Everyone knows her, but no one can name her
At first glance, the little girl in the old photograph looks like someone destined for a future of spelling bees, summer camp ribbons, and maybe a modest collection of ceramic cat figurines. Instead, she grew up to become Aileen Wuornos — proving once and for all that childhood pictures tell us absolutely nothing about who will one day become a serial killer.
Born in 1956 in Rochester, Michigan, Aileen’s life began with the kind of family chaos that makes even the most dysfunctional reality TV households look stable. Her father went to prison for a horrific crime before she even knew he existed, and later died by suicide, leaving Aileen in the care of grandparents who were… let’s say, *not* contenders for “Best Guardians of the Year.”
By fourteen, after enduring extensive abuse, she became pregnant and placed the baby for adoption, which was arguably the most responsible and well-adjusted decision anyone in her family tree had made up to that point.

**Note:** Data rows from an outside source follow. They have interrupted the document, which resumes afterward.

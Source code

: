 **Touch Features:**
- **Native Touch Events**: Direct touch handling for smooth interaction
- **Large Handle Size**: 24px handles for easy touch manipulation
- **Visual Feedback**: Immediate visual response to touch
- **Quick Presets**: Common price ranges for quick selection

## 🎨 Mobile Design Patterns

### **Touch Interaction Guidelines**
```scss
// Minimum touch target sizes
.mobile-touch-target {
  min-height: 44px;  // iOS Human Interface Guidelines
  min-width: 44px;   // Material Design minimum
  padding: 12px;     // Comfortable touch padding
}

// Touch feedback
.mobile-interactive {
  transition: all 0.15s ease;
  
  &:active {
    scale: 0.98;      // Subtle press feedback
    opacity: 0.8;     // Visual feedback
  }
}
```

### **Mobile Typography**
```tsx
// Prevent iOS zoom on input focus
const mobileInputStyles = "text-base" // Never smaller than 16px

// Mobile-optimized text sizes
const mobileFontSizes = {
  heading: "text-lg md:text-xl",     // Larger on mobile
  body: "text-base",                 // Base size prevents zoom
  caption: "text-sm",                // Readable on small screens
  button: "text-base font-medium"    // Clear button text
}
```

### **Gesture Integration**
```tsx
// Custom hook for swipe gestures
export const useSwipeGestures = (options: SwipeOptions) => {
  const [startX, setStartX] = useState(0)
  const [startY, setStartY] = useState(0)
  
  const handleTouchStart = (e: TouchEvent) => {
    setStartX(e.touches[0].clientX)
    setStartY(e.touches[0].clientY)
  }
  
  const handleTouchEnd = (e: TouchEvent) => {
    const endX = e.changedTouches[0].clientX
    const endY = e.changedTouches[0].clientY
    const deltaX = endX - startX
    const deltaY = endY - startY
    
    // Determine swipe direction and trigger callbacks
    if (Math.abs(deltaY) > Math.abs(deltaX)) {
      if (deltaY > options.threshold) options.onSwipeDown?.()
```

As a teenager, she dropped out of school, turned to prostitution to survive, and accumulated petty-crime arrests at a rate that suggested she might have been collecting them like Pokémon cards. Her personal tragedies kept stacking, and eventually she hitchhiked to Florida — the state where bad life decisions go to flourish.
There, between 1989 and 1990, she killed a series of men, insisting each time that she acted in self-defense. Whether self-defense, rage, trauma, or a cosmic collision of every bad event in her life, her story became one of the most infamous crime cases in U.S. history.
Convicted of six murders, she received six death sentences and was executed in 2002, forever cementing her legacy as the troubled, chaotic, and darkly notorious “Damsel of Death.”